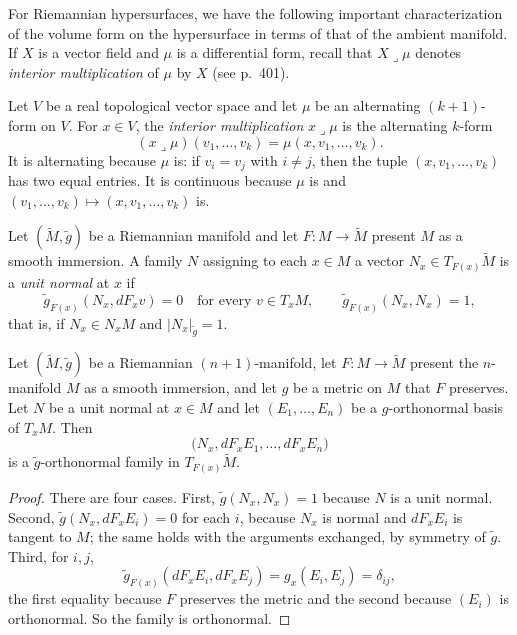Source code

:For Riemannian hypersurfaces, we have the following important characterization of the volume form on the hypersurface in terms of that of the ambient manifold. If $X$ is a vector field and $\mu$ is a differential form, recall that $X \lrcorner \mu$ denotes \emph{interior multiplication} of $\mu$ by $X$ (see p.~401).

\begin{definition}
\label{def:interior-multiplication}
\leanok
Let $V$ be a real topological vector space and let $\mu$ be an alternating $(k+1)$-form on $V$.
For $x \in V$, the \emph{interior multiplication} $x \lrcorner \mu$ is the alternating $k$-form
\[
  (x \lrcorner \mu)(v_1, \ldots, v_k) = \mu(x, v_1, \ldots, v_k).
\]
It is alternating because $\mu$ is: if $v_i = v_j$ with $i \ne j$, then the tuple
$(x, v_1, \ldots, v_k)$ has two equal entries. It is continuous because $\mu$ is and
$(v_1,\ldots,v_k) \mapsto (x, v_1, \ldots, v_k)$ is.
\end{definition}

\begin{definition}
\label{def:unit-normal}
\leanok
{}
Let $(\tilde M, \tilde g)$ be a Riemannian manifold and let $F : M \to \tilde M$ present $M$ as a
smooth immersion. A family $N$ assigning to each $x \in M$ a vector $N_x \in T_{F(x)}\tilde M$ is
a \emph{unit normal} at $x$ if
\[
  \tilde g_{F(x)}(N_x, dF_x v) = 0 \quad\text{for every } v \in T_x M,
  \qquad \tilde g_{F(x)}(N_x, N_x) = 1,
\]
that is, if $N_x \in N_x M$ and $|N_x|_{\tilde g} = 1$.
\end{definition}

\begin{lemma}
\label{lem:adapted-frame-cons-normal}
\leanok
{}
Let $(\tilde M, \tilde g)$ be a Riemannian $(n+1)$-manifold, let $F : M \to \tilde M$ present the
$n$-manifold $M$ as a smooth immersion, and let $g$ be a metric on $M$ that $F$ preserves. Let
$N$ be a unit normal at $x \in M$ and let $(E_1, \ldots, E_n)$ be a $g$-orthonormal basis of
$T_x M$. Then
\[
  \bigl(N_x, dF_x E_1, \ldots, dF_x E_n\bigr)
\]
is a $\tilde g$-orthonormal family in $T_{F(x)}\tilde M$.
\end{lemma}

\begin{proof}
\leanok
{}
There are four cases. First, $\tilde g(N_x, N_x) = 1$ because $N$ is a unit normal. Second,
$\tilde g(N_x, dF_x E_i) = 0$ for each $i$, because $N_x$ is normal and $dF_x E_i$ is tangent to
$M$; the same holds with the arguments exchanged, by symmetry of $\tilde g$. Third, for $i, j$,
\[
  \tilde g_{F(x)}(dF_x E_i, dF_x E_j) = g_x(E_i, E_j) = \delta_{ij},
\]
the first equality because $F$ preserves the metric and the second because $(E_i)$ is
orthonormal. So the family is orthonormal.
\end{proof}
--
▶ _ABOUT THIS EXERCISE_:
Your task is to copy each line of the material that contains the word "multiplication".

▶ _ANSWER FOR THIS EXERCISE_:
:For Riemannian hypersurfaces, we have the following important characterization of the volume form on the hypersurface in terms of that of the ambient manifold. If $X$ is a vector field and $\mu$ is a differential form, recall that $X \lrcorner \mu$ denotes \emph{interior multiplication} of $\mu$ by $X$ (see p.~401).
\label{def:interior-multiplication}
For $x \in V$, the \emph{interior multiplication} $x \lrcorner \mu$ is the alternating $k$-form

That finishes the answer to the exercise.